Enakkul Oruvan () is a 1984 Indian Tamil-language musical thriller film directed by S. P. Muthuraman, starring Kamal Haasan in the lead role, for whom the film was his 125th as an actor, and Sripriya, Sathyaraj in supporting roles. It is a reimagining of the Hindi film Karz (1980), itself based on the American film The Reincarnation of Peter Proud (1975). It was a flop  film was also Shobana's Kollywood debut as an actress.

Plot 

Madan (Kamal Haasan) is a dancer by profession who is a dream boy of all young girls. Kalpana (Shobana), a young woman, is irritated by Madan's fame and she badly criticises his performances which attracts attention of Madan on her.  He challenges that he would make her long for him and his love, but he falls in love with her. He tries to win her love in several ways but eventually fails. One night he gets into her house with a face mask which makes Kalpana  to misunderstand that he is a thief and screams and alerts  her home. Madan is trapped and handed over to the  police. Madan, who is a son of  pickle businessman Ooruga Ulaganathan (V. K. Ramasamy) rescues him from police custody and finds the reason for incident to be his love for Kalpana. Kalpana's father, who is a psychiatrist, finds that Madan is the son of his old friend Ulaganathan. Madan-Kalpana's marriage is approved and fixed then.

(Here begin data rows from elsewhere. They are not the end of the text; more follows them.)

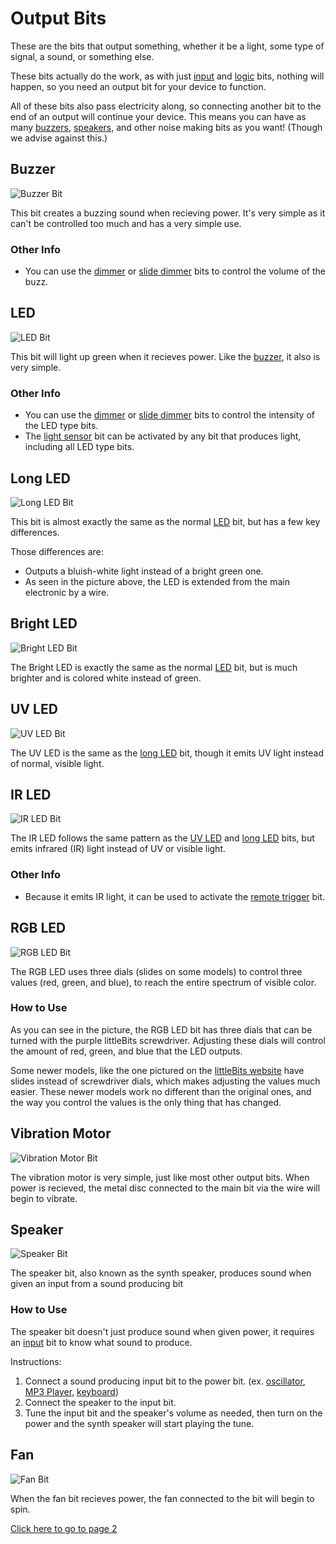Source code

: # Output Bits

These are the bits that output something, whether it be a light, some type of signal, a sound, or something else.

These bits actually do the work, as with just [input](/placeholder) and [logic](/placeholder) bits, nothing will happen, so you need an output bit for your device to function.

All of these bits also pass electricity along, so connecting another bit to the end of an output will continue your device. This means you can have as many [buzzers](#buzzer), [speakers](/placeholder), and other noise making bits as you want! (Though we advise against this.)

## Buzzer

![Buzzer Bit](https://i.shgcdn.com/247e8613-ec06-4d14-9858-55bd44c88ebe/-/format/auto/-/preview/3000x3000/-/quality/lighter/)

This bit creates a buzzing sound when recieving power. It's very simple as it can't be controlled too much and has a very simple use.

### Other Info

* You can use the [dimmer](/placeholder) or [slide dimmer](/placeholder) bits to control the volume of the buzz.

## LED

![LED Bit](https://i.pinimg.com/originals/1a/c9/0c/1ac90c53588f45e317c4865428f3ded2.jpg)

This bit will light up green when it recieves power. Like the [buzzer](#buzzer), it also is very simple.

### Other Info

* You can use the [dimmer](/placeholder) or [slide dimmer](/placeholder) bits to control the intensity of the LED type bits.
* The [light sensor](/placeholder) bit can be activated by any bit that produces light, including all LED type bits.

## Long LED

![Long LED Bit](https://cdn.shopify.com/s/files/1/1494/3290/products/1Sz0Vs-w.jpeg?v=1571439466)

This bit is almost exactly the same as the normal [LED](#led) bit, but has a few key differences.

Those differences are:

* Outputs a bluish-white light instead of a bright green one.
* As seen in the picture above, the LED is extended from the main electronic by a wire.

## Bright LED

![Bright LED Bit](https://www.stemfinity.com/image/cache/data/LittleBits/littleBits-Bright-LED-Module-1-500x554.jpg)

The Bright LED is exactly the same as the normal [LED](#led) bit, but is much brighter and is colored white instead of green.

## UV LED

![UV LED Bit](https://i.shgcdn.com/fb839f6c-13af-437e-a7b1-f1507aef7bd4/-/format/auto/-/preview/3000x3000/-/quality/lighter/)

The UV LED is the same as the [long LED](#long-led) bit, though it emits UV light instead of normal, visible light.

## IR LED

![IR LED Bit](https://cdn.shopify.com/s/files/1/1494/3290/products/O2ByM7FA_2048x.jpeg?v=1571439466)

The IR LED follows the same pattern as the [UV LED](#uv-led) and [long LED](#long-led) bits, but emits infrared (IR) light instead of UV or visible light.

### Other Info

* Because it emits IR light, it can be used to activate the [remote trigger](/placeholder) bit.

## RGB LED

![RGB LED Bit](https://i.pinimg.com/originals/f6/60/ce/f660ce55e9c352dfd180190fe5dd3870.jpg)

The RGB LED uses three dials (slides on some models) to control three values (red, green, and blue), to reach the entire spectrum of visible color.

### How to Use

As you can see in the picture, the RGB LED bit has three dials that can be turned with the purple littleBits screwdriver. Adjusting these dials will control the amount of red, green, and blue that the LED outputs.

Some newer models, like the one pictured on the [littleBits website](https://littlebits.com/products/rgb-led) have slides instead of screwdriver dials, which makes adjusting the values much easier. These newer models work no different than the original ones, and the way you control the values is the only thing that has changed.

## Vibration Motor

![Vibration Motor Bit](https://i.shgcdn.com/9a0f7dbb-b884-40a3-93c0-ab3685f9435d/-/format/auto/-/preview/3000x3000/-/quality/lighter/)

The vibration motor is very simple, just like most other output bits. When power is recieved, the metal disc connected to the main bit via the wire will begin to vibrate.

## Speaker

![Speaker Bit](https://i.shgcdn.com/81d28baf-e336-43f2-b7cb-9a0c3cee2165/-/format/auto/-/preview/3000x3000/-/quality/lighter/)

The speaker bit, also known as the synth speaker, produces sound when given an input from a sound producing bit

### How to Use

The speaker bit doesn't just produce sound when given power, it requires an [input](/placeholder) bit to know what sound to produce.

Instructions:

1. Connect a sound producing input bit to the power bit. (ex. [oscillator](/placeholder), [MP3 Player](/placeholder), [keyboard](/placeholder))
2. Connect the speaker to the input bit.
3. Tune the input bit and the speaker's volume as needed, then turn on the power and the synth speaker will start playing the tune.

## Fan

![Fan Bit](https://i.shgcdn.com/ef1a70fd-e06a-4fd2-b89b-babc0a3548d1/-/format/auto/-/preview/3000x3000/-/quality/lighter/)

When the fan bit recieves power, the fan connected to the bit will begin to spin.

[Click here to go to page 2](/output-2)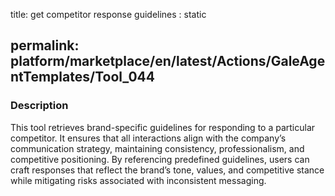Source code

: title: get competitor response guidelines : static 


permalink: platform/marketplace/en/latest/Actions/GaleAgentTemplates/Tool_044
---
### Description

This tool retrieves brand-specific guidelines for responding to a particular competitor. It
ensures that all interactions align with the company’s communication strategy,
maintaining consistency, professionalism, and competitive positioning. By referencing
predefined guidelines, users can craft responses that reflect the brand’s tone, values,
and competitive stance while mitigating risks associated with inconsistent messaging.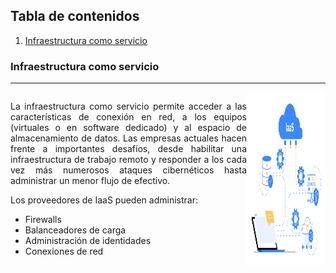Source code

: 
## Tabla de contenidos
1.  [Infraestructura como servicio](#IaaS)

### Infraestructura como servicio
***

<div style="display: flex; justify-content: space-between; text-align: justify">
<div>
<p>
La infraestructura como servicio permite acceder a las características de conexión en red, a los equipos (virtuales o en software dedicado) y al espacio de almacenamiento de datos. Las empresas actuales hacen frente a importantes desafíos, desde habilitar una infraestructura de trabajo remoto y responder a los cada vez más numerosos ataques cibernéticos hasta administrar un menor flujo de efectivo.
</p>
<p>Los proveedores de IaaS pueden administrar:</p>
<ul>
    <li>Firewalls</li>
    <li>Balanceadores de carga</li>
    <li>Administración de identidades</li>
    <li>Conexiones de red</li>
</ul> 
</div>
<img src="./assets/iaas.png" style="width: 25%;"/>
</div>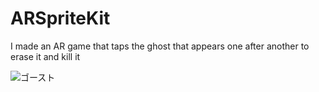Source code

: # ARSpriteKit

I made an AR game that taps the ghost that appears one after another to erase it and kill it

![ゴースト](http://imgur.com/a/3biHl)
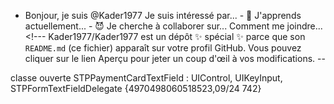 - Bonjour, je suis @Kader1977 Je suis intéressé par... - 🌱 J'apprends actuellement... - 😈️ Je cherche à collaborer sur... Comment me joindre...  <!--- Kader1977/Kader1977 est un dépôt ✨ spécial ✨ parce que son `README.md` (ce fichier) apparaît sur votre profil GitHub. Vous pouvez cliquer sur le lien Aperçu pour jeter un coup d'œil à vos modifications. --

classe ouverte STPPaymentCardTextField : UIControl, UIKeyInput, STPFormTextFieldDelegate {4970498060518523,09/24 742}
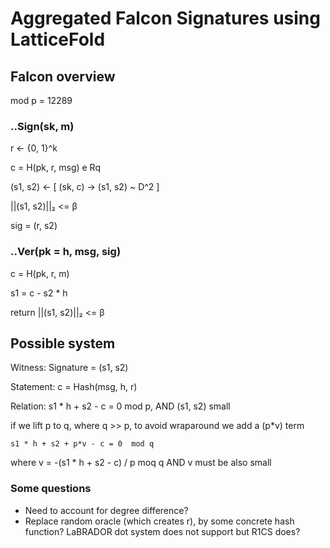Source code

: # Aggregated Falcon Signatures using LatticeFold

## Falcon overview

mod p = 12289

### ..Sign(sk, m)
r <- {0, 1}^k

c = H(pk, r, msg) e Rq

(s1, s2) <- [ (sk, c) -> (s1, s2) ~ D^2 ]

||(s1, s2)||₂ <= β

sig = (r, s2)

### ..Ver(pk = h, msg, sig)
c = H(pk, r, m)

s1 = c - s2 * h

return ||(s1, s2)||₂ <= β



## Possible system

Witness: Signature = (s1, s2)

Statement: c = Hash(msg, h, r)

Relation: s1 * h + s2 - c = 0  mod p,
    AND (s1, s2) small

if we lift p to q, where q >> p, to avoid wraparound we add a (p*v) term

    s1 * h + s2 + p*v - c = 0  mod q
    
where v = -(s1 * h + s2 - c) / p  moq q
    AND v must be also small

### Some questions
- Need to account for degree difference?
- Replace random oracle (which creates r), by some concrete hash function?
  LaBRADOR dot system does not support but R1CS does?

Kalpana who is an aspiring BharathaNatyam dancer performs on her first stage. Madan who watches her performance is disturbed by some illusion of a woman performing Bharathanatyam. He could not resist the disturbance and leaves the place. Kalpana's father considers it as a normal disturbance and asks him to go for a vacation to some place. While choosing for a place, he sees some visuals of Darjeeling and understands that some places are very familiar to him with the fact that he has not visited the place before in his lifetime. He opts to go there and leaves with his friend and fiancée Kalpana. In Darjeeling, he feels everything is familiar to him. At a point he stops in front of a monument, where he gets illusions of some Karate competition and a man participating in it. He feels as if he was that man who participated in the competition and won the trophy. Madan screams "Upendra could not be defeated" several times which alarms his friend and Kalpana. Kalpana narrates the incident to her dad. Kalpana's dad advises her to take care of him and make him sleep when his acts go wrong and unresistible.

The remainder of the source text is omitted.